Your assignment:
Your task is to retype, word for word, the lines from the start of the data through the line holding "será do globo.com". Do not include the pictures.

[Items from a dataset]
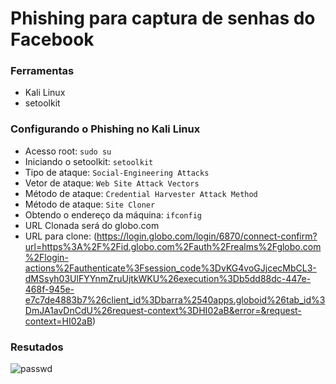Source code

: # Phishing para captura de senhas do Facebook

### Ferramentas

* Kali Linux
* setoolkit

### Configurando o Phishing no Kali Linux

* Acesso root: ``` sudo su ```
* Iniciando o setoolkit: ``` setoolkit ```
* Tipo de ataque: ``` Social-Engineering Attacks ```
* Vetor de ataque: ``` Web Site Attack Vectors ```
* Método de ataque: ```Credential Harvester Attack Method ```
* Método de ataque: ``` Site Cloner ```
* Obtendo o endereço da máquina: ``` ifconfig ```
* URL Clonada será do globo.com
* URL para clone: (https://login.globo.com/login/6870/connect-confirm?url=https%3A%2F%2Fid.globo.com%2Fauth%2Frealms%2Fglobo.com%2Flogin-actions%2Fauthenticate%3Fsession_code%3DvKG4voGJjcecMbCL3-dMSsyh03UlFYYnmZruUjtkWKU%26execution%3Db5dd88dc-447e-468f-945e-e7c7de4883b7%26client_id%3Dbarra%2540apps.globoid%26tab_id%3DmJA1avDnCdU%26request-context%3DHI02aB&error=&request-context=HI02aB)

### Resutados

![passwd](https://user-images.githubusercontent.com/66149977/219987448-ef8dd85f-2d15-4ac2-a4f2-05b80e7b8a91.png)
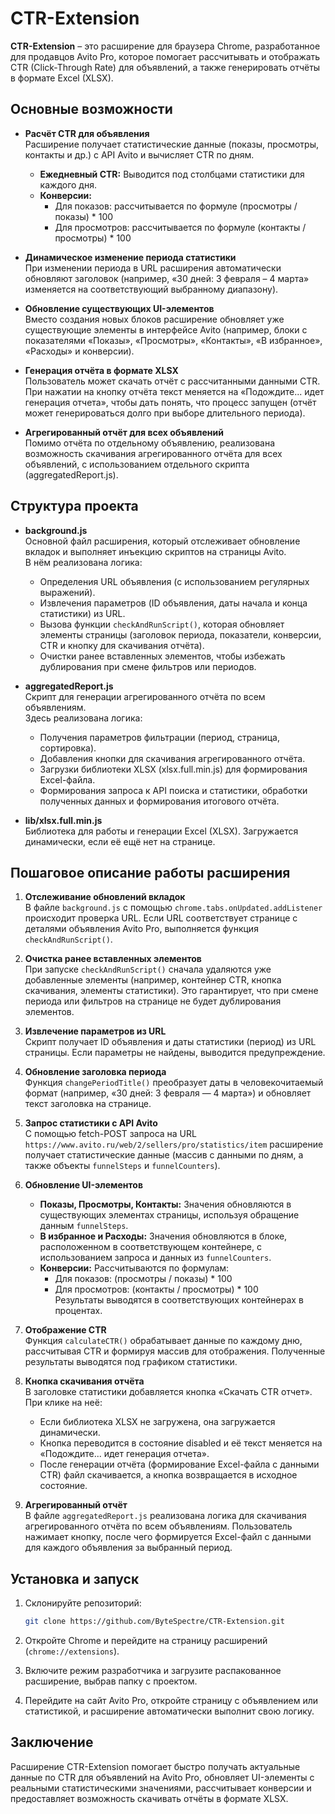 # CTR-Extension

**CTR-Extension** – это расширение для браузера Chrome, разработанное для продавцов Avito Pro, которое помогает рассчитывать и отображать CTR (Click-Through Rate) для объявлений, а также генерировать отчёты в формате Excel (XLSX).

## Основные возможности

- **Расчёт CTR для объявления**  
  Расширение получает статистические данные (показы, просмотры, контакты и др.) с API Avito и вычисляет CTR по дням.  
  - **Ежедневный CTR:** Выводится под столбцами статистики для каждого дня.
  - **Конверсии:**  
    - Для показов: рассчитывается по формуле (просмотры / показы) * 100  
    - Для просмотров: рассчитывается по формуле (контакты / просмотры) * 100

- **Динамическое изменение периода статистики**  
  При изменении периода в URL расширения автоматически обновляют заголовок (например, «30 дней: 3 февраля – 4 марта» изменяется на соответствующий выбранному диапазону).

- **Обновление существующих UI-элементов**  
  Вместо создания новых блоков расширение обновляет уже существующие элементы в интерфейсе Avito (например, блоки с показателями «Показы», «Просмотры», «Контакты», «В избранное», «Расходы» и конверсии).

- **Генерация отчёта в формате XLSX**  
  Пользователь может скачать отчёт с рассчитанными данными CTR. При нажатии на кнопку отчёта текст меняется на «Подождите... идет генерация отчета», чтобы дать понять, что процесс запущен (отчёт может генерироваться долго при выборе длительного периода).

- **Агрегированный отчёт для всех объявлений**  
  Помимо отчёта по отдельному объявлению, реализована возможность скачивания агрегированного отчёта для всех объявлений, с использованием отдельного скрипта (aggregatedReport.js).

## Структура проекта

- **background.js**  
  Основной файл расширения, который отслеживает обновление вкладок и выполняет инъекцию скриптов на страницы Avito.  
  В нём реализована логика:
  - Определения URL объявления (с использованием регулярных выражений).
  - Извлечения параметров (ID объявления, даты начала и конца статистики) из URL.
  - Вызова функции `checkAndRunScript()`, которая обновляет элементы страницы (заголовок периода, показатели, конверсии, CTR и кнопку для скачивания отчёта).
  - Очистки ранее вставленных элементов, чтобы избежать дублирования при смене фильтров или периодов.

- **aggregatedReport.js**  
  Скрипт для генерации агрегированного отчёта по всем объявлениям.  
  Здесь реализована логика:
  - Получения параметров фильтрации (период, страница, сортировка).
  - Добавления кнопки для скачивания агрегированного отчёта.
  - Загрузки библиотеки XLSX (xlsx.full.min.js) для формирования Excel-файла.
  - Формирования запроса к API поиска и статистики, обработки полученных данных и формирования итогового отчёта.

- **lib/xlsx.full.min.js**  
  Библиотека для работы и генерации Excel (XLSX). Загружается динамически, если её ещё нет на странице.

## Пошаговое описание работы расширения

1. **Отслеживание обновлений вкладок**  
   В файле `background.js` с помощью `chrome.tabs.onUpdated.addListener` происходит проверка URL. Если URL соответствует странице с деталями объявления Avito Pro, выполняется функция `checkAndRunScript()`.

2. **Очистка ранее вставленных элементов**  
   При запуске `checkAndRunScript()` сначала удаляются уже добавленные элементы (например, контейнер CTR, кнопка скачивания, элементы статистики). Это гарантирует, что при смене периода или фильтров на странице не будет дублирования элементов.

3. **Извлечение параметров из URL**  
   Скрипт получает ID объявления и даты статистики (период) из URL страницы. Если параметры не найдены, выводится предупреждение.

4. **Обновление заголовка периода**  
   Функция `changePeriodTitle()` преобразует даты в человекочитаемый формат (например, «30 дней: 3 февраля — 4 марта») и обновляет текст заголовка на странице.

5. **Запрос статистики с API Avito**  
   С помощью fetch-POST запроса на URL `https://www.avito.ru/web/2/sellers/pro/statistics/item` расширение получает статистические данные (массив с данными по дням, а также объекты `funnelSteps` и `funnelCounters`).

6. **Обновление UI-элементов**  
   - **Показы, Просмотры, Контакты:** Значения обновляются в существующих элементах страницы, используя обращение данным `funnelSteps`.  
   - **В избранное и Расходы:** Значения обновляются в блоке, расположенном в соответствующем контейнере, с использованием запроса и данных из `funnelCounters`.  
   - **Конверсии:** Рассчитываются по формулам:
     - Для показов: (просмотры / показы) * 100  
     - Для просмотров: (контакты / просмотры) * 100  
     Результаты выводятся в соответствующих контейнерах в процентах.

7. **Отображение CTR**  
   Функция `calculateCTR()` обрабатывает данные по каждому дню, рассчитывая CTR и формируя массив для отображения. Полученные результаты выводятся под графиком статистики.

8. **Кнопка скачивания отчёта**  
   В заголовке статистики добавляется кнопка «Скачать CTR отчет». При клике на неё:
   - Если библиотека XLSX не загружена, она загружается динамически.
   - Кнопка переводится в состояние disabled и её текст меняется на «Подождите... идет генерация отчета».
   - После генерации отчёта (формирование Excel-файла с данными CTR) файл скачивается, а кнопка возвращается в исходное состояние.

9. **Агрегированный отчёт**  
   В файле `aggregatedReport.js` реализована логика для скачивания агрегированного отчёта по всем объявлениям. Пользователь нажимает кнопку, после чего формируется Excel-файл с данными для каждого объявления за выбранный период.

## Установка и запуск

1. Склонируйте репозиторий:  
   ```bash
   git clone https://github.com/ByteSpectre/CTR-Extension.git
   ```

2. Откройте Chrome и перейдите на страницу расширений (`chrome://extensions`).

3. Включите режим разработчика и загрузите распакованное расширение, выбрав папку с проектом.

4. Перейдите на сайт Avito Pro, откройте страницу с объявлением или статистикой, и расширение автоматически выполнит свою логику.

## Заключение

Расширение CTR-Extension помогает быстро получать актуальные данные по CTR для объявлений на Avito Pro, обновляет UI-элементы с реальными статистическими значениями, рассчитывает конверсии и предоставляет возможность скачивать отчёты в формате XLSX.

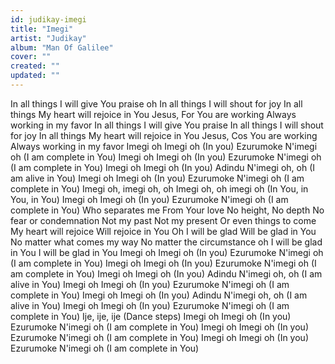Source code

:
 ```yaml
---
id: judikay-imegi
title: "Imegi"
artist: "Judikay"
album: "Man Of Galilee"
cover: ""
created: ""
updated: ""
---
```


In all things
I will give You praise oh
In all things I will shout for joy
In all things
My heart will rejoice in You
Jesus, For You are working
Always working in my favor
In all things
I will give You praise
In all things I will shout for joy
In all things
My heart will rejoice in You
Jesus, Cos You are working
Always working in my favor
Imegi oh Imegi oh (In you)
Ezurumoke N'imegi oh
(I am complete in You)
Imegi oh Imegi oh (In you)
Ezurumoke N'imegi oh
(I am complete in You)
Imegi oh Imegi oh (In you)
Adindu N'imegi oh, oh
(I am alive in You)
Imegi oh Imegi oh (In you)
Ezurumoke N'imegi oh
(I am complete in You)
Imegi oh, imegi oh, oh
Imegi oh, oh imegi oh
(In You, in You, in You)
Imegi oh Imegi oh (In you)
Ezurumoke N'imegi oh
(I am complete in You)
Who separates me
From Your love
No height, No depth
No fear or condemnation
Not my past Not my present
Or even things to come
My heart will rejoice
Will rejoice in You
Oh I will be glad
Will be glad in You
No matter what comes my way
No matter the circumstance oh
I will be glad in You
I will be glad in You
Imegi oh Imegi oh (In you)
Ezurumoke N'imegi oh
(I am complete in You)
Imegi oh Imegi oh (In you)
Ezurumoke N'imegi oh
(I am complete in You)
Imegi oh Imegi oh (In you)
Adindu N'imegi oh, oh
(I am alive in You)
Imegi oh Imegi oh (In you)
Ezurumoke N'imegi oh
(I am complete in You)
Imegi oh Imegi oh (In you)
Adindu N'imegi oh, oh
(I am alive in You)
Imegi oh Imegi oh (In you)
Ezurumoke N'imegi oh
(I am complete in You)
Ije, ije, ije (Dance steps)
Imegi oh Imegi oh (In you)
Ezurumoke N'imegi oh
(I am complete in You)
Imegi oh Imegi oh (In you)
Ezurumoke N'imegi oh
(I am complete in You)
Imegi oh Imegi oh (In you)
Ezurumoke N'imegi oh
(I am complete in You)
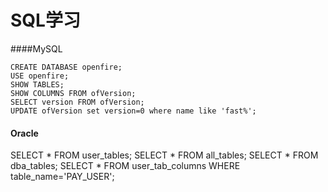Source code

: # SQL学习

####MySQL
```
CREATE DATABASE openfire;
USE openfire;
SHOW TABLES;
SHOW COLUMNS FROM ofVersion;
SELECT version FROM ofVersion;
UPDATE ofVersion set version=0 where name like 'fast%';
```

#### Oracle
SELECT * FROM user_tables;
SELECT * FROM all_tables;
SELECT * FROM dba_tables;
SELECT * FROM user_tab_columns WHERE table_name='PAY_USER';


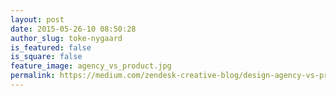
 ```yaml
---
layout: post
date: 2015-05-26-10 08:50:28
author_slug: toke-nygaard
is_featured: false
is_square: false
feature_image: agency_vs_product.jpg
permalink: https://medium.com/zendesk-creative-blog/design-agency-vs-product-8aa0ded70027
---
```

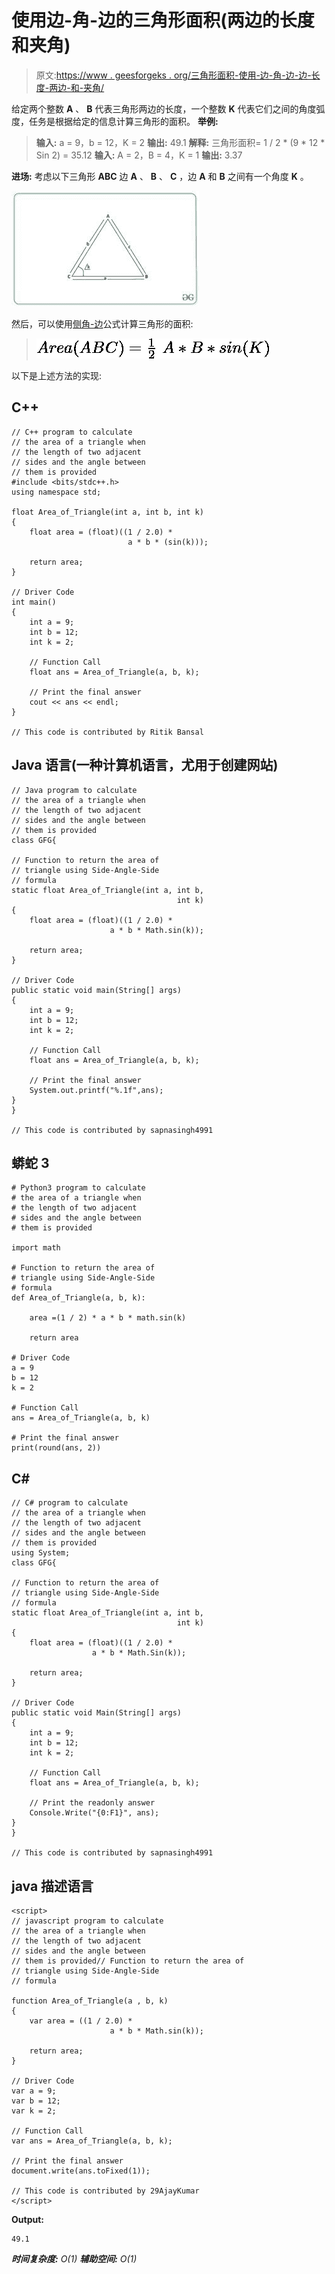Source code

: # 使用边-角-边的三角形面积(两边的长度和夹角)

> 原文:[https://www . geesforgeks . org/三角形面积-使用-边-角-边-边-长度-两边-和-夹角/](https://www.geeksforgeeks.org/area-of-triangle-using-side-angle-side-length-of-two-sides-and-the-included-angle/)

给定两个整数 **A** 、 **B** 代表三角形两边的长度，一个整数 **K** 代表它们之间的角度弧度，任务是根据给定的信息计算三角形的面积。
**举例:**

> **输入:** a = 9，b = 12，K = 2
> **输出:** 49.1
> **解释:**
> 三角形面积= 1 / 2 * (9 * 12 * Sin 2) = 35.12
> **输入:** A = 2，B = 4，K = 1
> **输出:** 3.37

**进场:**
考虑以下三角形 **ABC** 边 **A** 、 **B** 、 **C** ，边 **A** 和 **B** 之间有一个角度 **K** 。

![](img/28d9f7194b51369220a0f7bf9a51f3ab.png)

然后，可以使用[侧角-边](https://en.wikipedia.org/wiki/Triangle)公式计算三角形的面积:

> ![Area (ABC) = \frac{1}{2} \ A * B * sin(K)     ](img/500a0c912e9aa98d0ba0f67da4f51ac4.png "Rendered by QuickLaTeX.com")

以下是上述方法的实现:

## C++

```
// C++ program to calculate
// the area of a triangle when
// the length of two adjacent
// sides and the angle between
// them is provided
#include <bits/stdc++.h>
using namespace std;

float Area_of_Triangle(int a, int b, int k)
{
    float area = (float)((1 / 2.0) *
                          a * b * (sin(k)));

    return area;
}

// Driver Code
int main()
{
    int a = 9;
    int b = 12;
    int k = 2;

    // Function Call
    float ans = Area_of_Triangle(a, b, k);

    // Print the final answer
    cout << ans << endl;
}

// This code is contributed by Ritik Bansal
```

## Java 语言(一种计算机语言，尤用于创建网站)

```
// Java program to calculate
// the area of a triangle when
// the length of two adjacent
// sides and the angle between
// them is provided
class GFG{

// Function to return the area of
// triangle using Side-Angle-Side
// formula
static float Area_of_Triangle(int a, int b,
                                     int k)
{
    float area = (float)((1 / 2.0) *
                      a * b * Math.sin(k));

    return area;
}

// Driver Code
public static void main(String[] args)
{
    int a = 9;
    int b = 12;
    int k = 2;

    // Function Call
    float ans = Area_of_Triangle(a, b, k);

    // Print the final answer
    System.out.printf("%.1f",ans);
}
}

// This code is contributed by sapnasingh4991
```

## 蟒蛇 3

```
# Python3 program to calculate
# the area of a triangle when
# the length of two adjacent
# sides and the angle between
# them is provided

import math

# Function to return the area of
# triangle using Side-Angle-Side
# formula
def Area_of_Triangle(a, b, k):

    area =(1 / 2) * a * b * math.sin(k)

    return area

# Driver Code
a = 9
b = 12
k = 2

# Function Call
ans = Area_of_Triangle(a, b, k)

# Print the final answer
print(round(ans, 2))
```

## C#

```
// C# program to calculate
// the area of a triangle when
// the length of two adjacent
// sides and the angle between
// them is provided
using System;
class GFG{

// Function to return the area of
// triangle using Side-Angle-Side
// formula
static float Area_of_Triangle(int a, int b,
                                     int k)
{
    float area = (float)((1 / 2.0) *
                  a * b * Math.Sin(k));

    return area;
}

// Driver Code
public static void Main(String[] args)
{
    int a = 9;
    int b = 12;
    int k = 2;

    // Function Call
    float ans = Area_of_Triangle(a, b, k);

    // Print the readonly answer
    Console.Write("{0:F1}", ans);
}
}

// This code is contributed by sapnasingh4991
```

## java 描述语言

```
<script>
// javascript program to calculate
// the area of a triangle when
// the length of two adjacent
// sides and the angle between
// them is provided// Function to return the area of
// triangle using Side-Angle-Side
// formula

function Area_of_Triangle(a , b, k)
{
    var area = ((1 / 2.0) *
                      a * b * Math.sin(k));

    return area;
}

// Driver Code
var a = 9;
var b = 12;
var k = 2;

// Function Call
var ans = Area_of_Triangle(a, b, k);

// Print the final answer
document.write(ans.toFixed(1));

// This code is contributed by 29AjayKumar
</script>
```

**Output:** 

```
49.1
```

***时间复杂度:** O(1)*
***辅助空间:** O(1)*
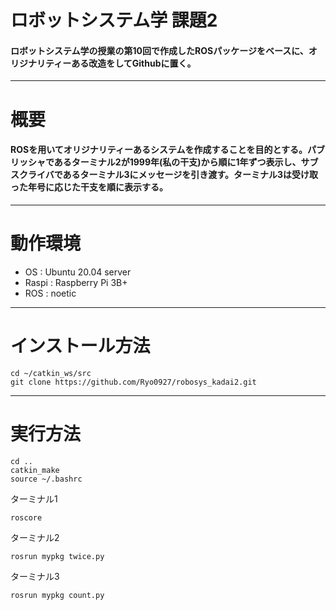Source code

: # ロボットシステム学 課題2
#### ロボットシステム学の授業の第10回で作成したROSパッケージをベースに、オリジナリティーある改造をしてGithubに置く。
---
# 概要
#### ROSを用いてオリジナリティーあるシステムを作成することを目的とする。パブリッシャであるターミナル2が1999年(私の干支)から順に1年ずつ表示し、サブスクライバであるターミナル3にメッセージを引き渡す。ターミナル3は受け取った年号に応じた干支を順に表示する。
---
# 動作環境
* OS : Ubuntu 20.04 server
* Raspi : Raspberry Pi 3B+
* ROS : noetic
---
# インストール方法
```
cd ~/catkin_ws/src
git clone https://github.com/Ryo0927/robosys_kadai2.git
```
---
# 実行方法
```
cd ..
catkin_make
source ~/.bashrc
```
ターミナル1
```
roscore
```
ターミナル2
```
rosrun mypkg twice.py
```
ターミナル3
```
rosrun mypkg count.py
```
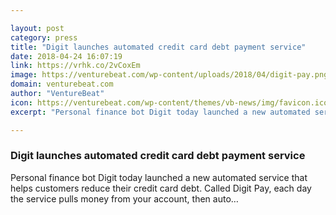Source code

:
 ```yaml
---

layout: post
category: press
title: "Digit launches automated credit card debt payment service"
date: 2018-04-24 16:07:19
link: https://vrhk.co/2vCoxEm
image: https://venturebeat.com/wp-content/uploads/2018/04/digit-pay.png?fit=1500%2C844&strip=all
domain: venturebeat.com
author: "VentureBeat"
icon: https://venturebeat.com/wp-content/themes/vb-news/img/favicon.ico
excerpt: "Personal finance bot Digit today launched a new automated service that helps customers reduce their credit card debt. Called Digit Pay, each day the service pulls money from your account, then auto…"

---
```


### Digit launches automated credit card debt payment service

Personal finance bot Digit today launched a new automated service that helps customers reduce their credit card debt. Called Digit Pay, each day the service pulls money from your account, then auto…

Result below:
Source code

: # Phishing para captura de senhas do Facebook

### Ferramentas

* Kali Linux
* setoolkit

### Configurando o Phishing no Kali Linux

* Acesso root: ``` sudo su ```
* Iniciando o setoolkit: ``` setoolkit ```
* Tipo de ataque: ``` Social-Engineering Attacks ```
* Vetor de ataque: ``` Web Site Attack Vectors ```
* Método de ataque: ```Credential Harvester Attack Method ```
* Método de ataque: ``` Site Cloner ```
* Obtendo o endereço da máquina: ``` ifconfig ```
* URL Clonada será do globo.com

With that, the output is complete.